# Any info on my Ambassador find?



## fastfury (Mar 14, 2017)

Hello new to the site. Could anyone give me info on this particular bike. Thanks, Jan


----------



## fordmike65 (Mar 14, 2017)

Awesome find! Diggin the badge and grips!


----------



## redline1968 (Mar 14, 2017)

1920's possibly a emblem bike sold to a retailer (rebadged and name on lower part the badge). Tank looks like some one addd it on later. Condition is rough but complete.  Light is cool and unusual.  Value is to be determined. Weather eBay or here. I like it. Selling let me know.


----------



## rustyspoke66 (Mar 14, 2017)

Agreed on Emblem!! Looks to be a Heavy Service ride. A few details point to Emblem as the manufacturer, the rear drop outs are one, then the chain stays are D shaped which would be a Heavy Service feature as well as the oversize top tube and triple plate fork. I'm thinking if you take the head set apart you will see the fork tube is also oversize. On top of all that it has the Davis stand and pedals which I have seen on some of the Emblems as well. Great find!! If it's looking for parking there is plenty of space here!


----------



## Joe Buffardi (Mar 14, 2017)

Also looks like it has Pierce head set hardware.


----------



## fastfury (Mar 15, 2017)

some more pics


----------



## fastfury (Mar 15, 2017)

sorry about the upside down pic on serial number. the number is 418661. I was told it was a 1922?


----------



## fastfury (Mar 15, 2017)

Man those pictures are big


----------



## rustyspoke66 (Mar 15, 2017)

Nice! This thing needs a good sympathetic restoration and be put back on the road.


----------



## rustjunkie (Mar 15, 2017)

rustyspoke66 said:


> Nice! This thing needs a good sympathetic restoration and be put back on the road.




http://thecabe.com/forum/threads/so-who-prefers-to-preserve-the-crust.102071/


----------



## filmonger (Mar 15, 2017)

http://digital.hagley.org/islandora/object/islandora:2407311#page/35/mode/1up

Ambassador & Victory branded bicycles were distributed by these guys ...... Bicycle's made by Pope / Columbia / Westfield Manufacturing. Ambassador & Victory was the brand (Badged) sold & distributed by the Edwards & Crist Co. Inc. In the 1920′s Edwards & Crist Co. claimed to be one of the largest Bicycle & Motorcycle distributors in the world. Edwards & Crist were based in Chicago Illinois and this Victory badge states Edwards & Crist was later located in Philadelphia Pennsylvania.

Jesse Edwards was the president of Chicago’s Edwards-Crist Manufacturing Company. The company offered up its motorcycle to rural carriers by focusing on fears of keeping ones job in a competitive age.

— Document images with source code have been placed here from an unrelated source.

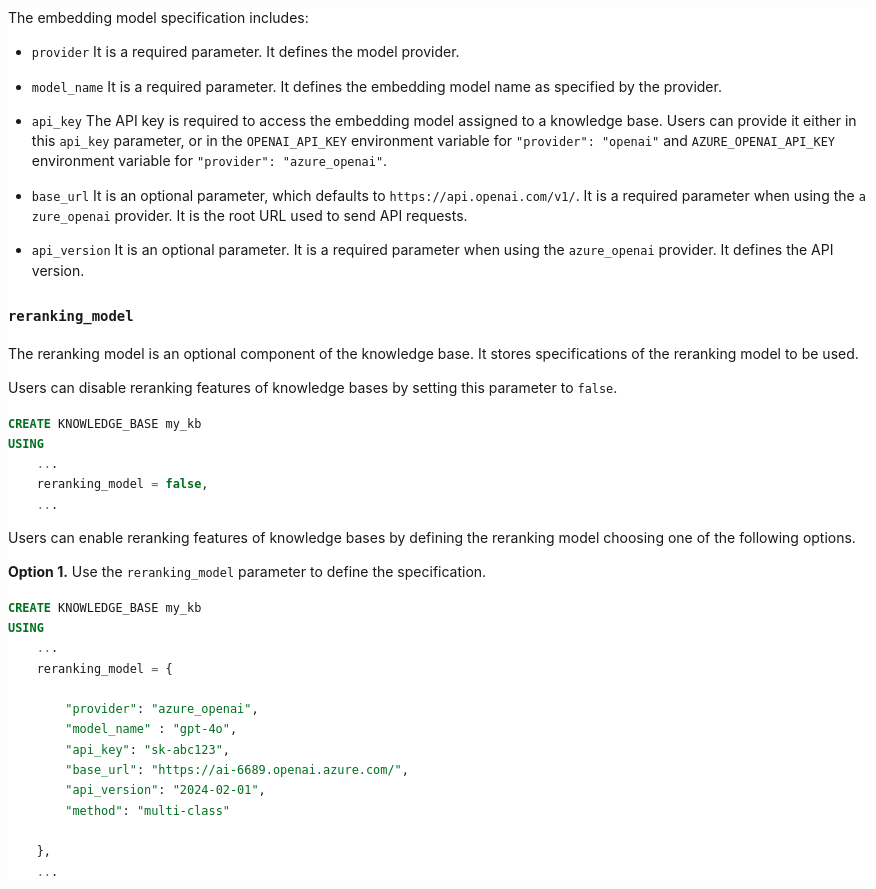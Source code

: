 The embedding model specification includes:

* `provider`
  It is a required parameter. It defines the model provider.

* `model_name`
  It is a required parameter. It defines the embedding model name as specified by the provider.

* `api_key`
  The API key is required to access the embedding model assigned to a knowledge base. Users can provide it either in this `api_key` parameter, or in the `OPENAI_API_KEY` environment variable for `"provider": "openai"` and `AZURE_OPENAI_API_KEY` environment variable for `"provider": "azure_openai"`.

* `base_url`
  It is an optional parameter, which defaults to `https://api.openai.com/v1/`. It is a required parameter when using the `azure_openai` provider. It is the root URL used to send API requests.

* `api_version`
  It is an optional parameter. It is a required parameter when using the `azure_openai` provider. It defines the API version.

### `reranking_model`

The reranking model is an optional component of the knowledge base. It stores specifications of the reranking model to be used.

Users can disable reranking features of knowledge bases by setting this parameter to `false`.

```sql  theme={null}
CREATE KNOWLEDGE_BASE my_kb
USING
    ...
    reranking_model = false,
    ...
```

Users can enable reranking features of knowledge bases by defining the reranking model choosing one of the following options.

**Option 1.** Use the `reranking_model` parameter to define the specification.

```sql  theme={null}
CREATE KNOWLEDGE_BASE my_kb
USING
    ...
    reranking_model = {

        "provider": "azure_openai",
        "model_name" : "gpt-4o",
        "api_key": "sk-abc123",
        "base_url": "https://ai-6689.openai.azure.com/",
        "api_version": "2024-02-01",
        "method": "multi-class"

    },
    ...
```
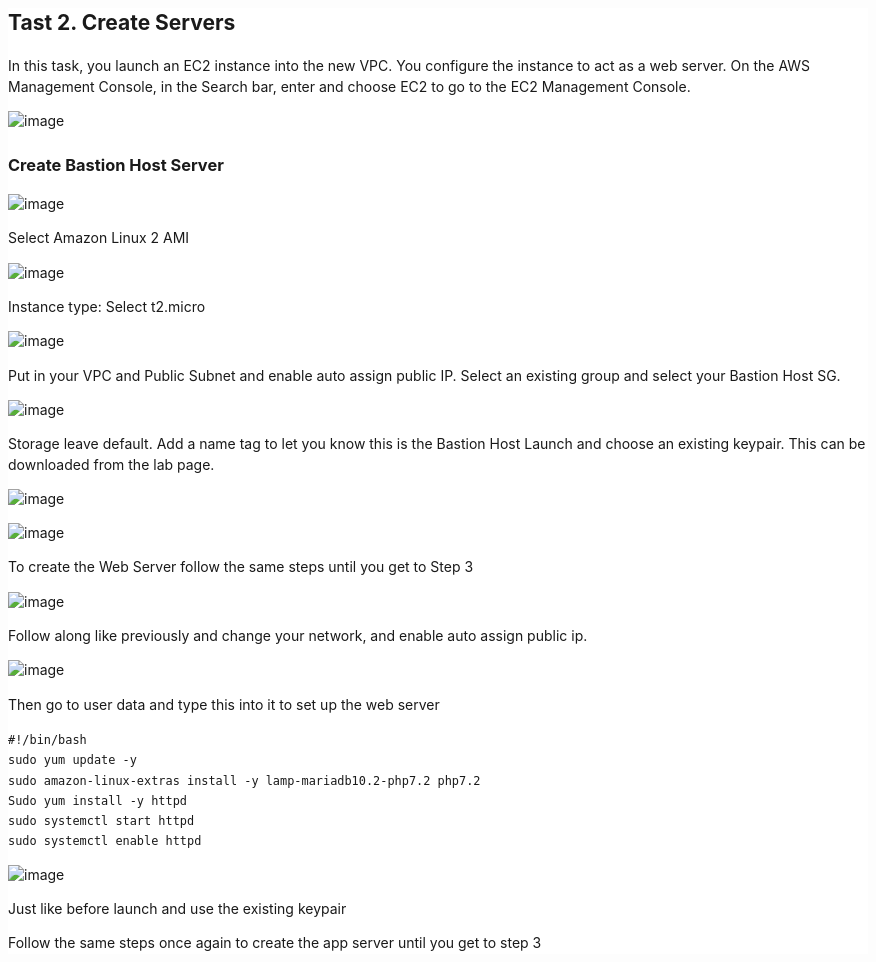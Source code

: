 <h2>Tast 2. Create Servers</h2>

In this task, you launch an EC2 instance into the new VPC. You configure the instance to act as a web server. On the AWS Management Console, in the Search bar, enter and choose EC2 to go to the EC2 Management Console.

![image](https://github.com/user-attachments/assets/4868fb19-b48a-4d12-a55f-9665d66f38d3)

<h3>Create Bastion Host Server</h3>

![image](https://github.com/user-attachments/assets/1c61820d-c05e-46c4-bc63-c3a227e8d2ce)

Select Amazon Linux 2 AMI

![image](https://github.com/user-attachments/assets/4b7c2b1c-3e07-47c8-a12e-56bb05bccf06)

Instance type: Select t2.micro

![image](https://github.com/user-attachments/assets/2ba06ba2-5b25-4b16-bce9-09e7ac3f5227)

Put in your VPC and Public Subnet and enable auto assign public IP. Select an existing group and select your Bastion Host SG.

![image](https://github.com/user-attachments/assets/903da5d8-7781-45db-ac8c-b1962417e9f2)

Storage leave default. Add a name tag to let you know this is the Bastion Host Launch and choose an existing keypair. This can be downloaded from the lab page.

![image](https://github.com/user-attachments/assets/a1c6fc63-b9f5-46b9-9872-7f2411af66ae)

![image](https://github.com/user-attachments/assets/0551db5c-ec13-494e-8d89-d51cfaa4a09c)

To create the Web Server follow the same steps until you get to Step 3

![image](https://github.com/user-attachments/assets/38febb78-4e42-4abb-afe1-821fdff34ede)

Follow along like previously and change your network, and enable auto assign public ip.

![image](https://github.com/user-attachments/assets/22d46f2d-4c5a-4c1c-a8ff-d2228f227e1f)

Then go to user data and type this into it to set up the web server

    #!/bin/bash
    sudo yum update -y
    sudo amazon-linux-extras install -y lamp-mariadb10.2-php7.2 php7.2
    Sudo yum install -y httpd
    sudo systemctl start httpd
    sudo systemctl enable httpd

![image](https://github.com/user-attachments/assets/d64a8608-cca2-41ad-9c36-679293221f61)

Just like before launch and use the existing keypair

Follow the same steps once again to create the app server until you get to step 3
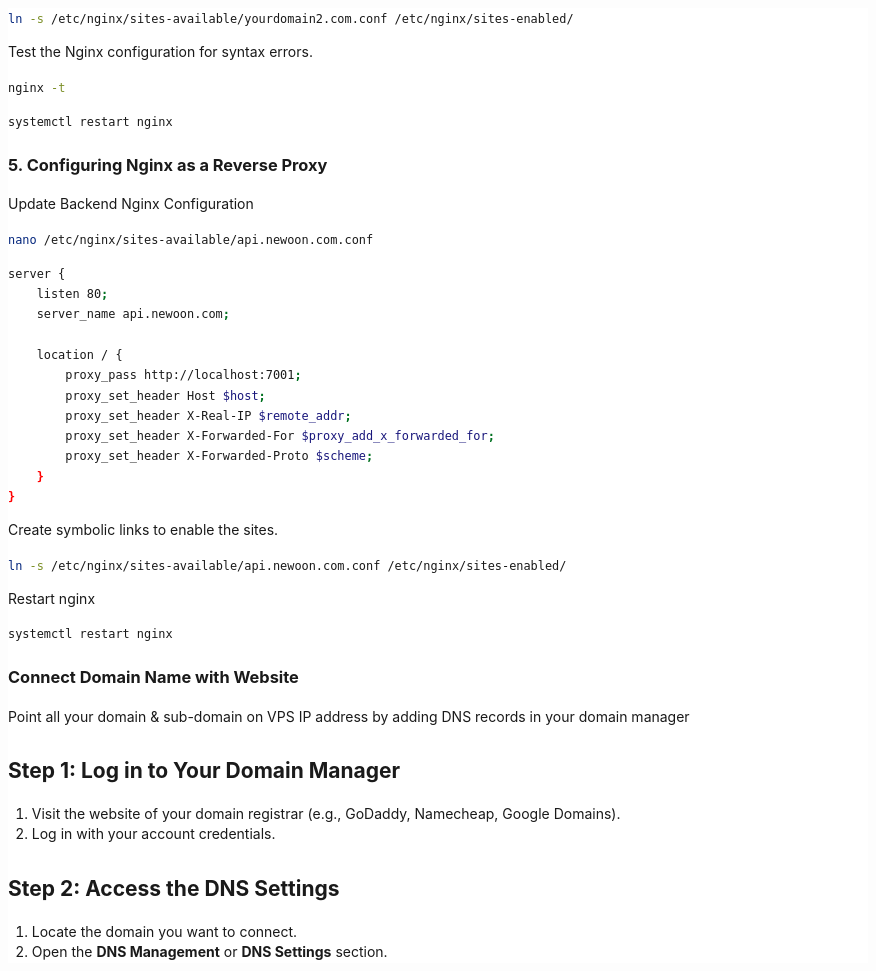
 ```bash
ln -s /etc/nginx/sites-available/yourdomain2.com.conf /etc/nginx/sites-enabled/
```

Test the Nginx configuration for syntax errors.

```bash
nginx -t
```

```bash
systemctl restart nginx
```

### 5. Configuring Nginx as a Reverse Proxy

Update Backend Nginx Configuration

```bash
nano /etc/nginx/sites-available/api.newoon.com.conf
```
```bash
server {
    listen 80;
    server_name api.newoon.com;

    location / {
        proxy_pass http://localhost:7001;
        proxy_set_header Host $host;
        proxy_set_header X-Real-IP $remote_addr;
        proxy_set_header X-Forwarded-For $proxy_add_x_forwarded_for;
        proxy_set_header X-Forwarded-Proto $scheme;
    }
}
```

Create symbolic links to enable the sites.

```bash
ln -s /etc/nginx/sites-available/api.newoon.com.conf /etc/nginx/sites-enabled/
```

Restart nginx

```bash
systemctl restart nginx
```

### Connect Domain Name with Website

Point all your domain & sub-domain on VPS IP address by adding DNS records in your domain manager 

## Step 1: Log in to Your Domain Manager
1. Visit the website of your domain registrar (e.g., GoDaddy, Namecheap, Google Domains).
2. Log in with your account credentials.

## Step 2: Access the DNS Settings
1. Locate the domain you want to connect.
2. Open the **DNS Management** or **DNS Settings** section.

1920's or before bicycle and motorcycle catalogue from The Edwards and Crist Company, entitled

Catalogue of Bicycles, Bicycle Tires, Motorcycle and Bicycle Accessories


There is no date, circa 1920's or possibly earlier. It is a 6 by 9 softcover with 121 pages. Included are *Ambassador*, Cadillac, Victory bicycle and motorcycle parts and accessories. Features bicycles, tires, old bicycle lights, bells, coaster brakes, locks, etc. Also has a large motorcycle section featuring, goggles, seats, horns & sirens, head gear, pumps, etc. Also tricycles, batteries & many other great illustrated items.


----------



## fastfury (Mar 18, 2017)

Thanks for all the info I have received on the board and through messaging. Not sure what to do with this bike yet. I collect beer, pop any grocery related branded bicycles. None of those are pre 33 for sure, that's why I was in search of info. Thanks Jan


----------



## HIGGINSFOREVER (Mar 19, 2017)

Welcome to the cabe Sorry i cant help you way before my time


----------



## barneyguey (Mar 19, 2017)

When did they start selling Schwinn Bikes, or did they? Barry


----------



## Jan H (Sep 18, 2017)

I am the original poster on this thread with the Ambassador bike. For some reason I could not sign in under my fastfury name. This bike is going to go up for sale so I am open to any offers before I go and post it on Ebay. I am in Ohio so feel free to call me @ 74o-5oI- 4I2nine before 10pm eastern.  Thanks Jan


----------



## Freqman1 (Sep 18, 2017)

Jan H said:


> I am the original poster on this thread with the Ambassador bike. For some reason I could not sign in under my fastfury name. This bike is going to go up for sale so I am open to any offers before I go and post it on Ebay. I am in Ohio so feel free to call me @ 74o-5oI- 4I2nine before 10pm eastern.  Thanks Jan



Jan,
    Per the forum rules you must list a price. V/r Shawn


----------



## Jan H (Sep 18, 2017)

Jan H said:


> I am the original poster on this thread with the Ambassador bike. For some reason I could not sign in under my fastfury name. This bike is going to go up for sale so I am open to any offers before I go and post it on Ebay. I am in Ohio so feel free to call me @ 74o-5oI- 4I2nine before 10pm eastern.  Thanks Jan




I'm sorry I did not know the forum rule that a price was needed. With that being said I will put a price at $2000   VERY NEGOTIABLE   OBO


----------